Goal of the exercise ▸ Please quote exactly the lines below from the line containing "目前，少林寺的神秘避雨神器已" to the line containing "- [N'Diaye, Dohlen, Fusco", both lines included, and nothing else.

(Input material begins)

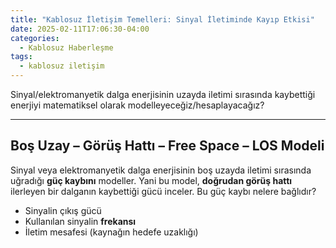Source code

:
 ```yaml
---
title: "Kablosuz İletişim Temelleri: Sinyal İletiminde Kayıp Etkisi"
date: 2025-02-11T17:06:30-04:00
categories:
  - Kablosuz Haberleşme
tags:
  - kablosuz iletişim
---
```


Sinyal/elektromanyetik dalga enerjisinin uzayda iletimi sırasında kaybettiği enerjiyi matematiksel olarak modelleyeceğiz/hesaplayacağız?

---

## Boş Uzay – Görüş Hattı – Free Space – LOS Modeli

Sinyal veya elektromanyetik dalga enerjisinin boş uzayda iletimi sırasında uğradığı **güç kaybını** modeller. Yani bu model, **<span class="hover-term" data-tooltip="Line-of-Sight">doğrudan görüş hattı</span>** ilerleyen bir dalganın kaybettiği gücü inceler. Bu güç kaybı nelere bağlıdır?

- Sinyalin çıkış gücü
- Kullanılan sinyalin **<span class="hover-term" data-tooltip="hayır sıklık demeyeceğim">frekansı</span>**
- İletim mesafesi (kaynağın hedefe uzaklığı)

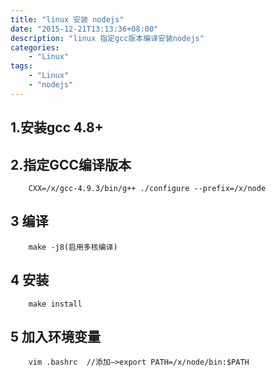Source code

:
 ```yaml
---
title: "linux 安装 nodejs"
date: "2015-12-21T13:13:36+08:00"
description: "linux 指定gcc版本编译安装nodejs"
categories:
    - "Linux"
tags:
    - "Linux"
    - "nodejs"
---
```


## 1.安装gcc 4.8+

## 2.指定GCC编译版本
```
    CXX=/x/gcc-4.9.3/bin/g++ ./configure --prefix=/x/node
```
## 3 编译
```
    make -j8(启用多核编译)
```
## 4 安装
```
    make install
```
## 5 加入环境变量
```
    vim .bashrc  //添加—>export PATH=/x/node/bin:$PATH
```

(Input material ends)
(Input material begins)

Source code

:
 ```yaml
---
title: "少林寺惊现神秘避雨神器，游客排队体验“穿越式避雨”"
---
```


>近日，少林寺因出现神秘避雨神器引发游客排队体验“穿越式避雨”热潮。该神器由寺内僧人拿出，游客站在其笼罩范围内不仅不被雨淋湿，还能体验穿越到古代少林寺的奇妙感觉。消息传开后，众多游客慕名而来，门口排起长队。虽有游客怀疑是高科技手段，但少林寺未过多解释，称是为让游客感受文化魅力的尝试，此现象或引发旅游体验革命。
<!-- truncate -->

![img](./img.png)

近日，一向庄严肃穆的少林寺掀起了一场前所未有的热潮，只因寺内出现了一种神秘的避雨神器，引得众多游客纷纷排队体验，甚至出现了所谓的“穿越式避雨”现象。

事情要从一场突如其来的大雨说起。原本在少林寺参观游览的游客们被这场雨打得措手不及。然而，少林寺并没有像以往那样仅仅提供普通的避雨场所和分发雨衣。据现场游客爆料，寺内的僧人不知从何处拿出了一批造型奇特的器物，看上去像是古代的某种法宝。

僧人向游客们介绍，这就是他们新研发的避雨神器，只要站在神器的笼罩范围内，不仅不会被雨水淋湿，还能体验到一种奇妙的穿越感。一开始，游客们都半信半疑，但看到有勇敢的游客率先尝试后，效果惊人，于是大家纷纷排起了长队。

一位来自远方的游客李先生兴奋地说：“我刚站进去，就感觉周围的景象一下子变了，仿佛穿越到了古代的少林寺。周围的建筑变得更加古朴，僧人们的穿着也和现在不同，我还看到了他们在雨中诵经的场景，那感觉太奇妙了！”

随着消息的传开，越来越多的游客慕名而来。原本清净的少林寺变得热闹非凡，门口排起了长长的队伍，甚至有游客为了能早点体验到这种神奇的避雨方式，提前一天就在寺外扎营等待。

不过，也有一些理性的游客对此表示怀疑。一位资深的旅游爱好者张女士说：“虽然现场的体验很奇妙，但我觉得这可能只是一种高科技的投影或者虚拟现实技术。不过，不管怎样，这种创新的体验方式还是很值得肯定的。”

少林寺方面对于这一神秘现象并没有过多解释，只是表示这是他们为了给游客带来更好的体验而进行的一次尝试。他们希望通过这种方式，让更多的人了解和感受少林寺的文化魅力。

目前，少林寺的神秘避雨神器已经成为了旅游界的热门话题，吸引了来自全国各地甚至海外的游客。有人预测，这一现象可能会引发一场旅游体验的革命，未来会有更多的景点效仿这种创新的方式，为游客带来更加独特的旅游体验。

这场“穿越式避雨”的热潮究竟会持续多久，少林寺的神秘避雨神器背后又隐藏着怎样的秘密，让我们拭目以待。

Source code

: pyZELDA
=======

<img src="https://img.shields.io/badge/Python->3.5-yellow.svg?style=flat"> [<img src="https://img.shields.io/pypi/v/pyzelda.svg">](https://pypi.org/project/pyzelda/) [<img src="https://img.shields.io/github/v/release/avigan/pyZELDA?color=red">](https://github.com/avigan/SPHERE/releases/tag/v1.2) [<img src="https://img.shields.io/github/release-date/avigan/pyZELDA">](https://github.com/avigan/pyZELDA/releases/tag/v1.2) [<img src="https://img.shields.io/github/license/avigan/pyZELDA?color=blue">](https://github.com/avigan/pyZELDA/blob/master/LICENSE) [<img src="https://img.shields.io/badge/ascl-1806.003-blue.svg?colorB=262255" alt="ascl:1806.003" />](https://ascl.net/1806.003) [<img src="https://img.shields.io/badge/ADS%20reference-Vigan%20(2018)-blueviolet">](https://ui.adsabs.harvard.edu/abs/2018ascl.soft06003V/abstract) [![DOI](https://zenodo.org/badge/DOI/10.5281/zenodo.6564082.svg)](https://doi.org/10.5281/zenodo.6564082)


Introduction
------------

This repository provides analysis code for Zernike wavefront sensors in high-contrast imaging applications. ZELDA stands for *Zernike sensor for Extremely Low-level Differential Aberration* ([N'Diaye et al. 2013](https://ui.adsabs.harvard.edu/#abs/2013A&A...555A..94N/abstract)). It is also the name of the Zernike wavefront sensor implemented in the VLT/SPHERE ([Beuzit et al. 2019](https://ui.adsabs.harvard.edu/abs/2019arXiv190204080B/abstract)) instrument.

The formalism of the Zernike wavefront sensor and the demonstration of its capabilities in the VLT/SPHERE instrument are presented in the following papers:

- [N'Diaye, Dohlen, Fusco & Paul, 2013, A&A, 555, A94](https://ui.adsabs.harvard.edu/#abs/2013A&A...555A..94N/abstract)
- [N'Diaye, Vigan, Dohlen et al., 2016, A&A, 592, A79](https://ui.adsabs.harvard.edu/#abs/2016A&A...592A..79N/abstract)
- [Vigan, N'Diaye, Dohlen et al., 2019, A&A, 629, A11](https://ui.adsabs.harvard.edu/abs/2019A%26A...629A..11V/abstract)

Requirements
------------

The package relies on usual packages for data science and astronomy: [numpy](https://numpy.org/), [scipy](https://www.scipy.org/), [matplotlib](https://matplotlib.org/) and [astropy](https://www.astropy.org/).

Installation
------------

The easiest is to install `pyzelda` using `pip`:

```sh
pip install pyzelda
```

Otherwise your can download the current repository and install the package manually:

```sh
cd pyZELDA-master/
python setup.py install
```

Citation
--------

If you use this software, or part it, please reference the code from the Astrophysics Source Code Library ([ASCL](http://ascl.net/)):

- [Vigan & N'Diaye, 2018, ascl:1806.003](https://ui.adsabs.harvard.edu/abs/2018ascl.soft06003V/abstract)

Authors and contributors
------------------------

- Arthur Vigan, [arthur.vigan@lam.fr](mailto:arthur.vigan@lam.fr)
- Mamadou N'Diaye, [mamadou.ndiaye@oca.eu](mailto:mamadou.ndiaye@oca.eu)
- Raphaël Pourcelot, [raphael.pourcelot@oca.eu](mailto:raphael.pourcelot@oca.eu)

(Input material ends)

Reply ▸
目前，少林寺的神秘避雨神器已经成为了旅游界的热门话题，吸引了来自全国各地甚至海外的游客。有人预测，这一现象可能会引发一场旅游体验的革命，未来会有更多的景点效仿这种创新的方式，为游客带来更加独特的旅游体验。

这场“穿越式避雨”的热潮究竟会持续多久，少林寺的神秘避雨神器背后又隐藏着怎样的秘密，让我们拭目以待。

Source code

: pyZELDA
=======

<img src="https://img.shields.io/badge/Python->3.5-yellow.svg?style=flat"> [<img src="https://img.shields.io/pypi/v/pyzelda.svg">](https://pypi.org/project/pyzelda/) [<img src="https://img.shields.io/github/v/release/avigan/pyZELDA?color=red">](https://github.com/avigan/SPHERE/releases/tag/v1.2) [<img src="https://img.shields.io/github/release-date/avigan/pyZELDA">](https://github.com/avigan/pyZELDA/releases/tag/v1.2) [<img src="https://img.shields.io/github/license/avigan/pyZELDA?color=blue">](https://github.com/avigan/pyZELDA/blob/master/LICENSE) [<img src="https://img.shields.io/badge/ascl-1806.003-blue.svg?colorB=262255" alt="ascl:1806.003" />](https://ascl.net/1806.003) [<img src="https://img.shields.io/badge/ADS%20reference-Vigan%20(2018)-blueviolet">](https://ui.adsabs.harvard.edu/abs/2018ascl.soft06003V/abstract) [![DOI](https://zenodo.org/badge/DOI/10.5281/zenodo.6564082.svg)](https://doi.org/10.5281/zenodo.6564082)


Introduction
------------

This repository provides analysis code for Zernike wavefront sensors in high-contrast imaging applications. ZELDA stands for *Zernike sensor for Extremely Low-level Differential Aberration* ([N'Diaye et al. 2013](https://ui.adsabs.harvard.edu/#abs/2013A&A...555A..94N/abstract)). It is also the name of the Zernike wavefront sensor implemented in the VLT/SPHERE ([Beuzit et al. 2019](https://ui.adsabs.harvard.edu/abs/2019arXiv190204080B/abstract)) instrument.

The formalism of the Zernike wavefront sensor and the demonstration of its capabilities in the VLT/SPHERE instrument are presented in the following papers:

- [N'Diaye, Dohlen, Fusco & Paul, 2013, A&A, 555, A94](https://ui.adsabs.harvard.edu/#abs/2013A&A...555A..94N/abstract)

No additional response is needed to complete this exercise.